### EXERCISE BRIEF
Copy the opening lines of the listing exactly, through and including the line with "Here I am going"; do not copy any pictures.
+ + +
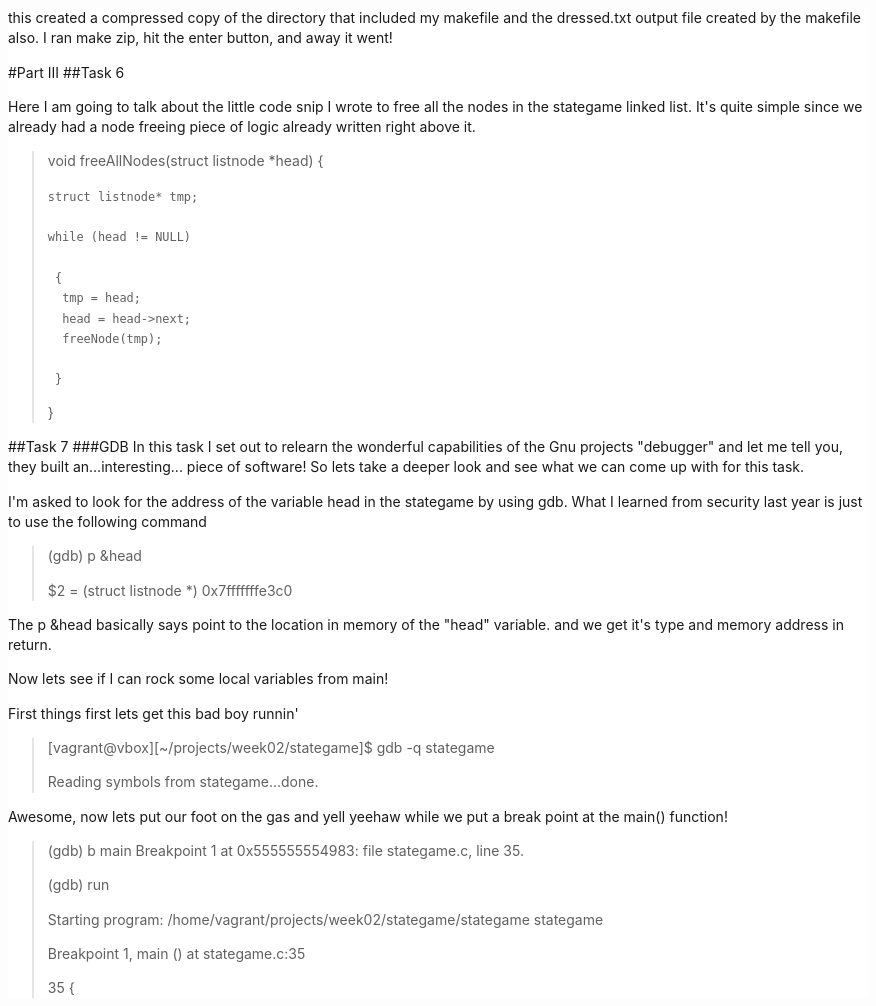 this created a compressed copy of the directory that included my makefile and the dressed.txt output file created by the makefile also. I ran make zip, hit the enter button, and away it went!

#Part III
##Task 6

Here I am going to talk about the little code snip I wrote to free all the nodes in the stategame linked list. It's quite simple since we already had a node freeing piece of logic already written right above it.

>  void freeAllNodes(struct listnode *head)
> {
> 
>     struct listnode* tmp;
>     
>     while (head != NULL)
> 
>      {
> 		tmp = head;
> 		head = head->next;
> 		freeNode(tmp);
> 
>      }
> }

##Task 7
###GDB
In this task I set out to relearn the wonderful capabilities of the Gnu projects "debugger" and let me tell you, they built an...interesting... piece of software! So lets take a deeper look and see what we can come up with for this task.

I'm asked to look for the address of the variable head in the stategame by using gdb.
What I learned from security last year is just to use the following command

> (gdb) p &head
> 
> $2 = (struct listnode *) 0x7fffffffe3c0

The p &head basically says point to the location in memory of the "head" variable. and we get it's type and memory address in return.

Now lets see if I can rock some local variables from main!

First things first lets get this bad boy runnin'

> [vagrant@vbox][~/projects/week02/stategame]$ gdb -q stategame
> 
> Reading symbols from stategame...done.

Awesome, now lets put our foot on the gas and yell yeehaw while we put a break point at the main() function!

> (gdb) b main
> Breakpoint 1 at 0x555555554983: file stategame.c, line 35.
> 
> (gdb) run
>
> Starting program: /home/vagrant/projects/week02/stategame/stategame stategame
>
> Breakpoint 1, main () at stategame.c:35
> 
> 35      {
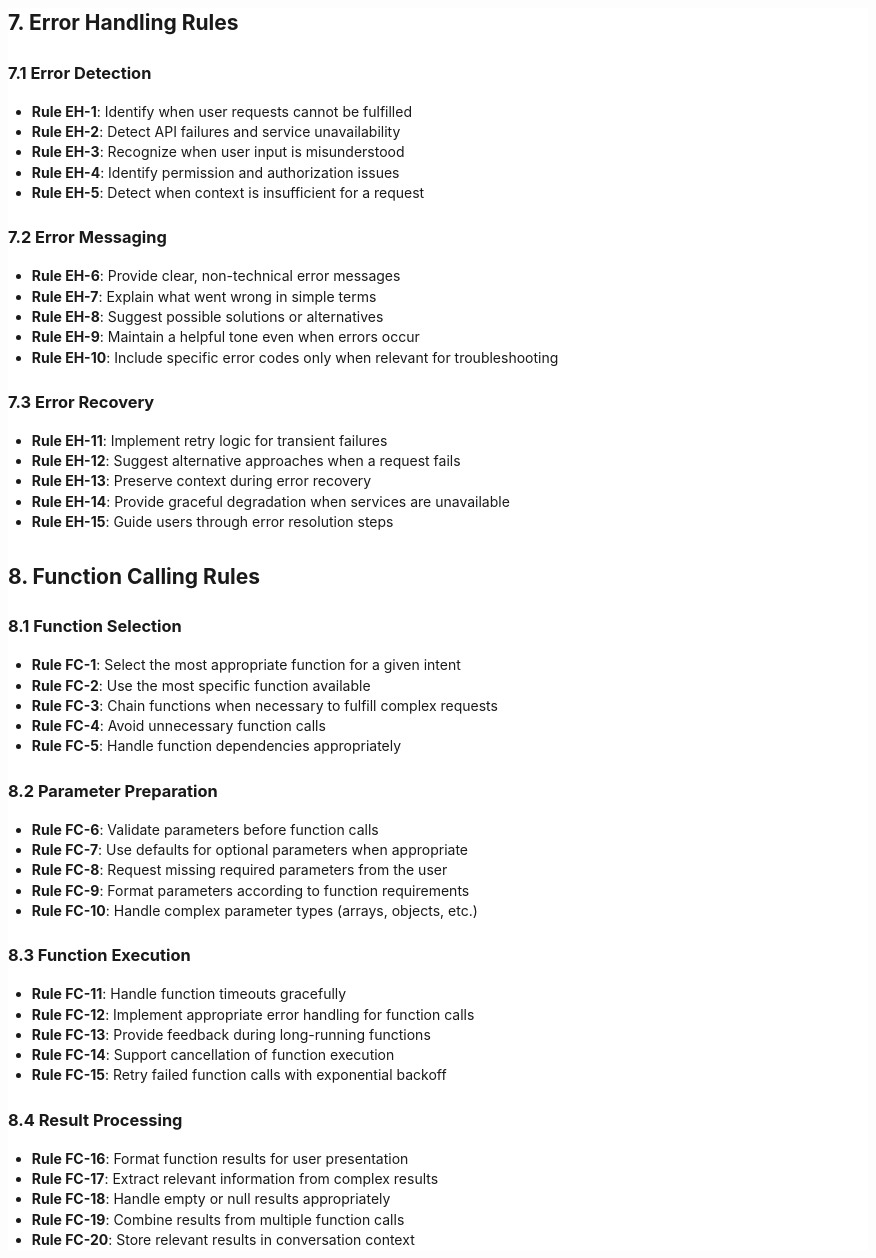 ## 7. Error Handling Rules
### 7.1 Error Detection
- **Rule EH-1**: Identify when user requests cannot be fulfilled
- **Rule EH-2**: Detect API failures and service unavailability
- **Rule EH-3**: Recognize when user input is misunderstood
- **Rule EH-4**: Identify permission and authorization issues
- **Rule EH-5**: Detect when context is insufficient for a request

### 7.2 Error Messaging
- **Rule EH-6**: Provide clear, non-technical error messages
- **Rule EH-7**: Explain what went wrong in simple terms
- **Rule EH-8**: Suggest possible solutions or alternatives
- **Rule EH-9**: Maintain a helpful tone even when errors occur
- **Rule EH-10**: Include specific error codes only when relevant for troubleshooting

### 7.3 Error Recovery
- **Rule EH-11**: Implement retry logic for transient failures
- **Rule EH-12**: Suggest alternative approaches when a request fails
- **Rule EH-13**: Preserve context during error recovery
- **Rule EH-14**: Provide graceful degradation when services are unavailable
- **Rule EH-15**: Guide users through error resolution steps

## 8. Function Calling Rules
### 8.1 Function Selection
- **Rule FC-1**: Select the most appropriate function for a given intent
- **Rule FC-2**: Use the most specific function available
- **Rule FC-3**: Chain functions when necessary to fulfill complex requests
- **Rule FC-4**: Avoid unnecessary function calls
- **Rule FC-5**: Handle function dependencies appropriately

### 8.2 Parameter Preparation
- **Rule FC-6**: Validate parameters before function calls
- **Rule FC-7**: Use defaults for optional parameters when appropriate
- **Rule FC-8**: Request missing required parameters from the user
- **Rule FC-9**: Format parameters according to function requirements
- **Rule FC-10**: Handle complex parameter types (arrays, objects, etc.)

### 8.3 Function Execution
- **Rule FC-11**: Handle function timeouts gracefully
- **Rule FC-12**: Implement appropriate error handling for function calls
- **Rule FC-13**: Provide feedback during long-running functions
- **Rule FC-14**: Support cancellation of function execution
- **Rule FC-15**: Retry failed function calls with exponential backoff

### 8.4 Result Processing
- **Rule FC-16**: Format function results for user presentation
- **Rule FC-17**: Extract relevant information from complex results
- **Rule FC-18**: Handle empty or null results appropriately
- **Rule FC-19**: Combine results from multiple function calls
- **Rule FC-20**: Store relevant results in conversation context
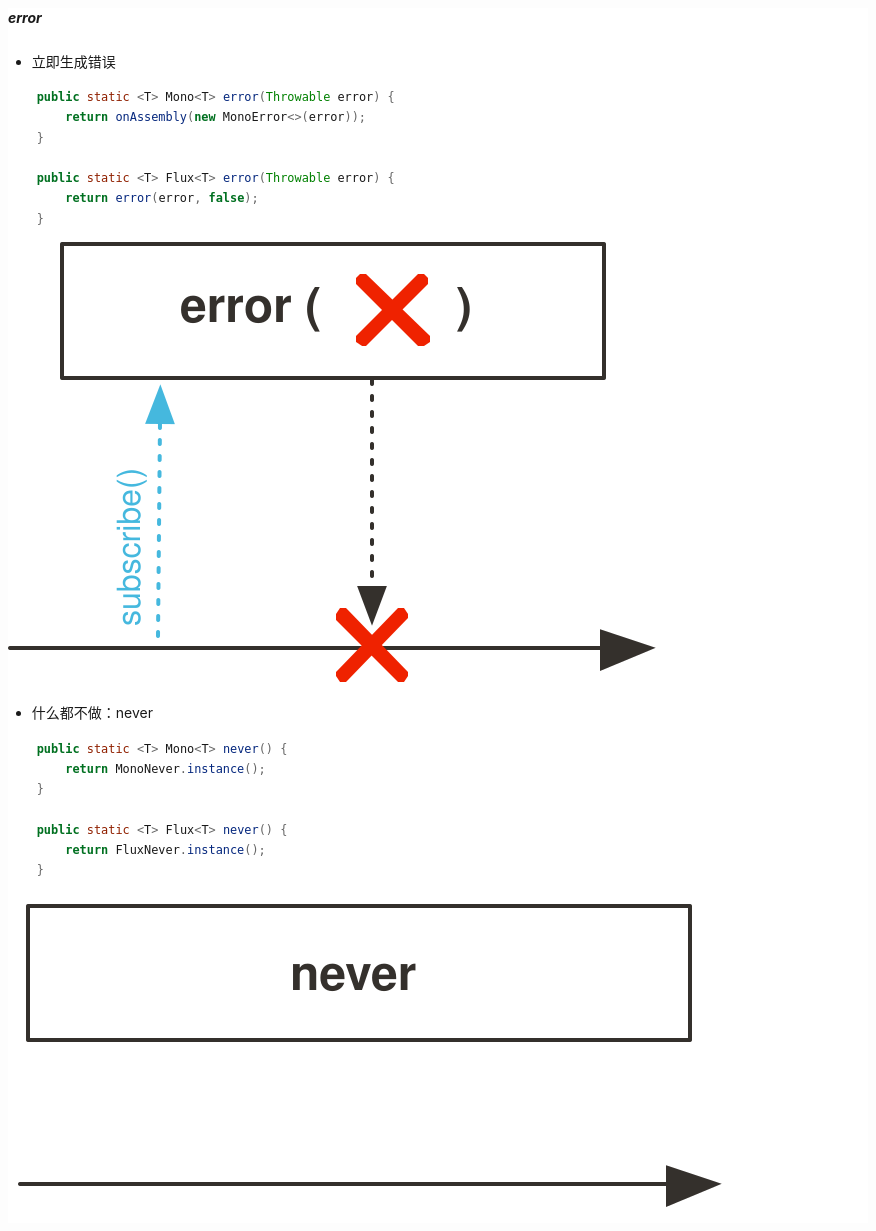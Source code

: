 ##### error
- 立即生成错误
```java
    public static <T> Mono<T> error(Throwable error) {
		return onAssembly(new MonoError<>(error));
	}

	public static <T> Flux<T> error(Throwable error) {
		return error(error, false);
	}
```
![](svg/error.svg)

- 什么都不做：never
```java
	public static <T> Mono<T> never() {
		return MonoNever.instance();
	}

	public static <T> Flux<T> never() {
		return FluxNever.instance();
	}

```
![](svg/never.svg)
+ + +
### ANSWER TO THE EXERCISE
 this created a compressed copy of the directory that included my makefile and the dressed.txt output file created by the makefile also. I ran make zip, hit the enter button, and away it went!

#Part III
##Task 6

Here I am going to talk about the little code snip I wrote to free all the nodes in the stategame linked list. It's quite simple since we already had a node freeing piece of logic already written right above it.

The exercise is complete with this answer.